Make sure that the Redis config (/etc/redis/redis.conf) has the following:

daemonize yes
pidfile /var/run/redis/redis-server.pid

loglevel notice
logfile /var/log/redis/redis-server.log

stop-writes-on-bgsave-error yes

rdbcompression yes
rdbchecksum yes
dbfilename dump.rdb

dir /var/lib/redis

port 6379
#bind 127.0.0.1 =>
bind 0.0.0.0

The last two lines make redis to listen on all interfaces on port 6379 (0.0.0.0:6379).

Restart the Redis with:

$ sudo service redis-server restart

Let's modify input portion of Logstash config file for the monitoring server so that redis can be used as the input:

input {
  redis {
    host => "localhost"
    key => "logstash"
    data_type => "list"
    codec => json
  }
}

Then, restart Logstash:

$ sudo service logstash restart

So far, we've been working on the monitoring server.

Let's move on to our shipper node which is another AWS instance running Logstash as one of the potential shippers.

Shipper node setting:

Install Logstash on the node we want to ship logs from.

This works just like on the indexer node.

We will read the same files we do on the indexer but we're going to ship them to the indexer.

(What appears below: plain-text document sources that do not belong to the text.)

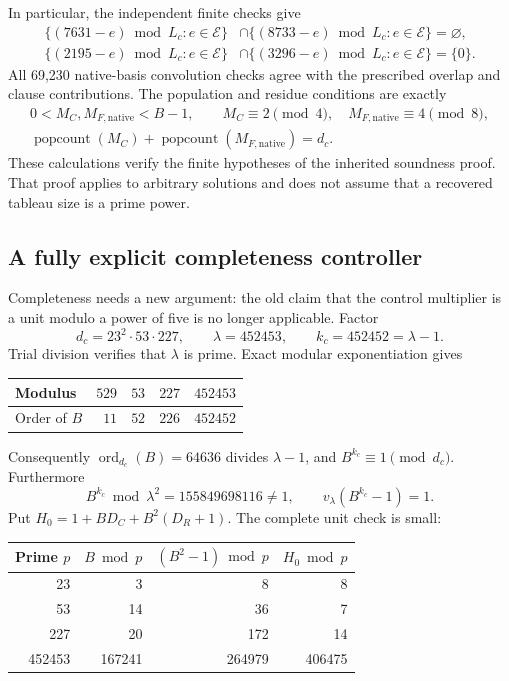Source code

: In particular, the independent finite checks give
\begin{align*}
 \{(7631-e)\bmod L_c:e\in\mathcal E\}
 &\cap\{(8733-e)\bmod L_c:e\in\mathcal E\}=\varnothing,\\
 \{(2195-e)\bmod L_c:e\in\mathcal E\}
 &\cap\{(3296-e)\bmod L_c:e\in\mathcal E\}=\{0\}.
\end{align*}
All 69,230 native-basis convolution checks agree with the prescribed
overlap and clause contributions.  The population and residue conditions
are exactly
\begin{gather*}
0<M_C,M_{F,\mathrm{native}}<B-1,\qquad
M_C\equiv2\pmod4,\quad M_{F,\mathrm{native}}\equiv4\pmod8,\\
\operatorname{popcount}(M_C)+
\operatorname{popcount}(M_{F,\mathrm{native}})=d_c.
\end{gather*}
These calculations verify the finite hypotheses of the inherited
soundness proof.  That proof applies to arbitrary solutions and does not
assume that a recovered tableau size is a prime power.

\subsection{A fully explicit completeness controller}

Completeness needs a new argument: the old claim that the control
multiplier is a unit modulo a power of five is no longer applicable.
Factor
\[
 d_c=23^2\cdot53\cdot227,
 \qquad \lambda=452453,\qquad k_c=452452=\lambda-1.
\]
Trial division verifies that $\lambda$ is prime.  Exact modular
exponentiation gives
\begin{center}
\begin{tabular}{lrrrr}
\toprule
Modulus & $529$ & $53$ & $227$ & $452453$\\
\midrule
Order of $B$ & $11$ & $52$ & $226$ & $452452$\\
\bottomrule
\end{tabular}
\end{center}
Consequently $\operatorname{ord}_{d_c}(B)=64636$ divides $\lambda-1$,
and $B^{k_c}\equiv1\pmod{d_c}$.  Furthermore
\[
 B^{k_c}\bmod\lambda^2=155849698116\ne1,
 \qquad v_\lambda(B^{k_c}-1)=1.
\]
Put $H_0=1+BD_C+B^2(D_R+1)$.  The complete unit check is small:
\begin{center}
\begin{tabular}{rrrr}
\toprule
Prime $p$ & $B\bmod p$ & $(B^2-1)\bmod p$ & $H_0\bmod p$\\
\midrule
23 & 3 & 8 & 8\\
53 & 14 & 36 & 7\\
227 & 20 & 172 & 14\\
452453 & 167241 & 264979 & 406475\\
\bottomrule
\end{tabular}
\end{center}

So, we need to give Logstash permission to read these logs:

$ sudo apt-get install -y acl
$ sudo setfacl -m u:logstash:r /var/log/{syslog,auth.log}

Let's create /etc/logstash/conf.d/shipper.conf with the following (we need to specify hostnames for shipper and indexer):

input {
  file {
    type => "syslog"
    path => ["/var/log/auth.log", "/var/log/syslog"]
  }
}

filter {
  mutate {
    replace => ["host", "172.31.3.54"] # SHIPPER_HOSTNAME
  }
}

output {
  redis {
    host => "172.31.4.244:6379" # INDEXER_HOSTNAME
    data_type => "list"
    key => "logstash"
    codec => json
  }
}

The "mutate" will change current fields in the pipeline.

Restart shipper logstash:

$ sudo service logstash restart

Now on monitoring server, 52.9.189.239 (172.31.4.244), let's check if Redis got any from Logstash shipper on 52.9.222.239 (172.31.3.54) with the following command:

ubuntu@ip-172-31-4-244:$ curl 'http://localhost:9200/_search?pretty'

Yes, we got something(syslog) from AWS Logstash shipper instance:

    }, {
      "_index" : "logstash-2016.06.22",
      "_type" : "syslog",
      "_id" : "AVV7VnX23pvRvxOjeF7w",
      "_score" : 1.0,
      "_source" : {
        "message" : "Received disconnect from 121.18.238.32: 11:  [preauth]",
        "@version" : "1",
        "@timestamp" : "2016-06-22T11:44:32.000Z",
        "path" : "/var/log/auth.log",
        "host" : "172.31.3.54",
        "type" : "syslog",
        "logsource" : "ip-172-31-3-54",
        "program" : "sshd",
        "pid" : "3636"
      }
    } ]
  }
}

Comments

We've added Redis buffer queue to typical ELK stack.

We used two AWS instances: one for monitoring machine (Logstash indexer/Elasticsearch/Kibana) and the other instance for a sort of Logstash forwarder(shipper) to push syslog to Redis queue on our server.

As mentioned before, we could have used "rsyslog" for the shipper.

Also, we could use Lumberjack to prepare the indexer to receive logs utilizing the logstash-forwarder protocol.

As suggested in Logstash Improvements:

"If the monitoring server crashes, it takes everything with it. If it's down long enough, the shippers will start discarding their backlog to avoid filling up memory. To solve this, we will need to migrate the Redis instances to their own nodes."

"If we split Redis out of the monitoring node onto a couple other nodes, we get load balancing and high availability. If you have nodes across multiple datacenters, put a Redis instance in each datacenter. This provides tolerance in the event of a network partition."